## Work instructions
Copy out every line holding the string "verfügen" from the records below.

[Source texts of formatted documents]

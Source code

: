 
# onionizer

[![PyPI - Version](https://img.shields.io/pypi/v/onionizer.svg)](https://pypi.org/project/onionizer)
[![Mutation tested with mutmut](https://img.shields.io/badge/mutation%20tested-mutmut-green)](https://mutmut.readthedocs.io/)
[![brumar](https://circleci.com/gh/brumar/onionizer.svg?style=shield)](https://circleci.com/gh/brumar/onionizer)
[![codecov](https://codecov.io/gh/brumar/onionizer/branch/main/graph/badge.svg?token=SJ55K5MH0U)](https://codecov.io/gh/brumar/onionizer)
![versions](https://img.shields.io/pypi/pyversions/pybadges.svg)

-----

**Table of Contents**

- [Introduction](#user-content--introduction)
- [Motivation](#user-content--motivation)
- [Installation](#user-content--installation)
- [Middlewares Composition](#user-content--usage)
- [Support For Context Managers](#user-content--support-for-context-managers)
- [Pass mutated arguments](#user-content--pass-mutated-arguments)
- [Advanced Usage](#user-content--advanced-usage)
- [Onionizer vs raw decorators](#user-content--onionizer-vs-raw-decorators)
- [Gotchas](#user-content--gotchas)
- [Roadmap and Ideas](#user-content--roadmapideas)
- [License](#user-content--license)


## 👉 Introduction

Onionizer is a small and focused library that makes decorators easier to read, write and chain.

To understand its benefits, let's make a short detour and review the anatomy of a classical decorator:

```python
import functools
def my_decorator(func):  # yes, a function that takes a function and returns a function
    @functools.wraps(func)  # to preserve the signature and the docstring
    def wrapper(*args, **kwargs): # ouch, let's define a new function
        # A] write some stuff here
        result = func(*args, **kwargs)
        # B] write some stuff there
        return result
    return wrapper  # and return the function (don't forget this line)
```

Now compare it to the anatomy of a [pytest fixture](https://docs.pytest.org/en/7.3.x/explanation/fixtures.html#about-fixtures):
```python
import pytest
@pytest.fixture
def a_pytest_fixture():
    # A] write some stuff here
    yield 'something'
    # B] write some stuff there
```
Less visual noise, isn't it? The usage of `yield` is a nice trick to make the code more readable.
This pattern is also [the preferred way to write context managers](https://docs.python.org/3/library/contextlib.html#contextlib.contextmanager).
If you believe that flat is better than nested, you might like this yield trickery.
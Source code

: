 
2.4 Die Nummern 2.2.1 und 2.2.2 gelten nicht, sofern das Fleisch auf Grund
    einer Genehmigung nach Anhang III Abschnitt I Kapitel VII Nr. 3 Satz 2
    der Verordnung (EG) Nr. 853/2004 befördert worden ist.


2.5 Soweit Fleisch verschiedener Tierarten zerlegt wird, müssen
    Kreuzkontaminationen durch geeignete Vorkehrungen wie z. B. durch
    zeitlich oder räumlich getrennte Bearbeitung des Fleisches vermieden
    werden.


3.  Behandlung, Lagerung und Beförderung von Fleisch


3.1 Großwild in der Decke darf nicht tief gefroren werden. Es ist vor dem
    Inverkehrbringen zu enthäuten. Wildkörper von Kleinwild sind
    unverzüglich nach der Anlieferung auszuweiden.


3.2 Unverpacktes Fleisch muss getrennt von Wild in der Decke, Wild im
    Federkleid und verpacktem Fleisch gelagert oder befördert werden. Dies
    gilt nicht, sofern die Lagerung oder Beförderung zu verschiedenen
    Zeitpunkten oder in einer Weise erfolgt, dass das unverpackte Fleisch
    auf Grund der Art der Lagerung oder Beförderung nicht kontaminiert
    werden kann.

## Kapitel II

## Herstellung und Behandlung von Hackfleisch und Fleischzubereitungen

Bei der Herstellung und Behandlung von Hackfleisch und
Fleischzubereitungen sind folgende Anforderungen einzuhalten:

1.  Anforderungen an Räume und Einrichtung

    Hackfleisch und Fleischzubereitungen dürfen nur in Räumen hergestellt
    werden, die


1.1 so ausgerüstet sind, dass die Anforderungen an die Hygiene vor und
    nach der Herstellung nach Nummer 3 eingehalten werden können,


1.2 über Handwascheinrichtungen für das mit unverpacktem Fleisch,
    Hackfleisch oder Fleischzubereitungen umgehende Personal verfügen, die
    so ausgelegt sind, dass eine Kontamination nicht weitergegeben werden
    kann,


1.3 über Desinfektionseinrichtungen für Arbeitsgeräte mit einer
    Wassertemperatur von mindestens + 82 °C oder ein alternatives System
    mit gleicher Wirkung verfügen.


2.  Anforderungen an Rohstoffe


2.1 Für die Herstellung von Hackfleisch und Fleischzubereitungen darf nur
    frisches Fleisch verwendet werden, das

## Task result
    Hackfleisch oder Fleischzubereitungen umgehende Personal verfügen, die
    mit gleicher Wirkung verfügen.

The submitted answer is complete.